**Task description**
Could you print the lines below exactly, from the one holding "- Deletes all queues" through the last line, with no other output?

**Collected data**
◆ ◆ ◆ ◆

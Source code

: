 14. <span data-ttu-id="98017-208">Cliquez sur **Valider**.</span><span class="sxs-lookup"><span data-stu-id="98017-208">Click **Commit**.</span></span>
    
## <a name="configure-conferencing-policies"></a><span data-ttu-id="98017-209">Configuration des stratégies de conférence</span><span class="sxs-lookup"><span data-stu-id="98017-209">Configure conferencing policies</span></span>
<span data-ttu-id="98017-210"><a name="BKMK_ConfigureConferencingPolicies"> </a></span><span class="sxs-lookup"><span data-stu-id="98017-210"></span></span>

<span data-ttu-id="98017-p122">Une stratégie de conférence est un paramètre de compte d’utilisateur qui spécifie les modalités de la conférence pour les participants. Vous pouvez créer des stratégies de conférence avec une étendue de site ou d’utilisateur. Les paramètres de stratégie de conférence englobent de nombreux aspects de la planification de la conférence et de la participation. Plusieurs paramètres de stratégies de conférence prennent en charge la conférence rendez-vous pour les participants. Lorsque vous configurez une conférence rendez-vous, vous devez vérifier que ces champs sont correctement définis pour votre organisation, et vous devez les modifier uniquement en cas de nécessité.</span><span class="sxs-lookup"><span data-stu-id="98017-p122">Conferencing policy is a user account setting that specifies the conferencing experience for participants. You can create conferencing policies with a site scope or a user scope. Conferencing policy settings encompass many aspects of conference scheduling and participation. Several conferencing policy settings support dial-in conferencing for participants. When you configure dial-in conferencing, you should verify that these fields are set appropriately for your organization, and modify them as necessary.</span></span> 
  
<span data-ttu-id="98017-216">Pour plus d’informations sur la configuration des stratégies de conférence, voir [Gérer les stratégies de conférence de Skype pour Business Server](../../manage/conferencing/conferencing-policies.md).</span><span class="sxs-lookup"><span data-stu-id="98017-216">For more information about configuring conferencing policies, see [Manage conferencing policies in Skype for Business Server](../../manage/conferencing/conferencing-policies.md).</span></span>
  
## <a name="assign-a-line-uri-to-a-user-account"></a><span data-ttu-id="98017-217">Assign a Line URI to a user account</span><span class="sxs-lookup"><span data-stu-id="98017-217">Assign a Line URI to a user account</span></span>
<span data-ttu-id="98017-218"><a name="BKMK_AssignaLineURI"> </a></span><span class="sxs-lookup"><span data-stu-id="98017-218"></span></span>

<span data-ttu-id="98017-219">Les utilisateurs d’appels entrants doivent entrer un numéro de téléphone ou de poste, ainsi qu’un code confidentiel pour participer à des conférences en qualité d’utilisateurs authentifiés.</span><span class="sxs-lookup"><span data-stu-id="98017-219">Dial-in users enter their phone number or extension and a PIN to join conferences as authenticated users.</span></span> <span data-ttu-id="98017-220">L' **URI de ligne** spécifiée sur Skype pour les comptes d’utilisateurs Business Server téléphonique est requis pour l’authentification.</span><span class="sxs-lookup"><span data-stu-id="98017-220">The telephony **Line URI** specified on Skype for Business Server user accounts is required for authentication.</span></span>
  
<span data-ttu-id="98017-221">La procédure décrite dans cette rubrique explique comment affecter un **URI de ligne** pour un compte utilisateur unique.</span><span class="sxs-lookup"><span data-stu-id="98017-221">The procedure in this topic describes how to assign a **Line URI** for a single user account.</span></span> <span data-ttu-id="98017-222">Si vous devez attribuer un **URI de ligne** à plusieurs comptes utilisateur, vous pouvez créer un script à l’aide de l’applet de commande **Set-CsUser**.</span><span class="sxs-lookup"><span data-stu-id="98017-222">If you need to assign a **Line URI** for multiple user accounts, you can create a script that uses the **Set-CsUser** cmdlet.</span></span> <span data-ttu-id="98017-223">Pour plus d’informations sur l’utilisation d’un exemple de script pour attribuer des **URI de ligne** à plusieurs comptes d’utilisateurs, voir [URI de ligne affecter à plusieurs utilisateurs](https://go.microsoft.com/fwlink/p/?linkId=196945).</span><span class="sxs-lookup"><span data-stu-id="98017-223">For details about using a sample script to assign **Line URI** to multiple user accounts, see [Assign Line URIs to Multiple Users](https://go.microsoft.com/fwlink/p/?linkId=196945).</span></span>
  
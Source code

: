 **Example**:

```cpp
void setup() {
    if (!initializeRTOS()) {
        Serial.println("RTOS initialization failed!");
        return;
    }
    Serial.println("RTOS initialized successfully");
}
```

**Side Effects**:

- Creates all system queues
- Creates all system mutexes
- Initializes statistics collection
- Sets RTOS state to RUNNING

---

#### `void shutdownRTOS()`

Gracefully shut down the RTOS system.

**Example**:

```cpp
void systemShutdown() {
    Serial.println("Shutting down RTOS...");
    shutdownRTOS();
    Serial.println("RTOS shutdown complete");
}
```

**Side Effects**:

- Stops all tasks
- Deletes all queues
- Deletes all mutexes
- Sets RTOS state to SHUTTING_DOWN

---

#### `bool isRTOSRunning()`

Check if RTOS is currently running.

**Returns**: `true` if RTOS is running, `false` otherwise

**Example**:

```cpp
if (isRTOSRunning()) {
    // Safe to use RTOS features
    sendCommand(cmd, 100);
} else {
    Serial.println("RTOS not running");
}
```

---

◆ ◆ ◆ ◆

**Solution for this problem**
- Deletes all queues
- Deletes all mutexes
- Sets RTOS state to SHUTTING_DOWN

---

#### `bool isRTOSRunning()`

Check if RTOS is currently running.

**Returns**: `true` if RTOS is running, `false` otherwise

**Example**:

```cpp
if (isRTOSRunning()) {
    // Safe to use RTOS features
    sendCommand(cmd, 100);
} else {
    Serial.println("RTOS not running");
}
```

---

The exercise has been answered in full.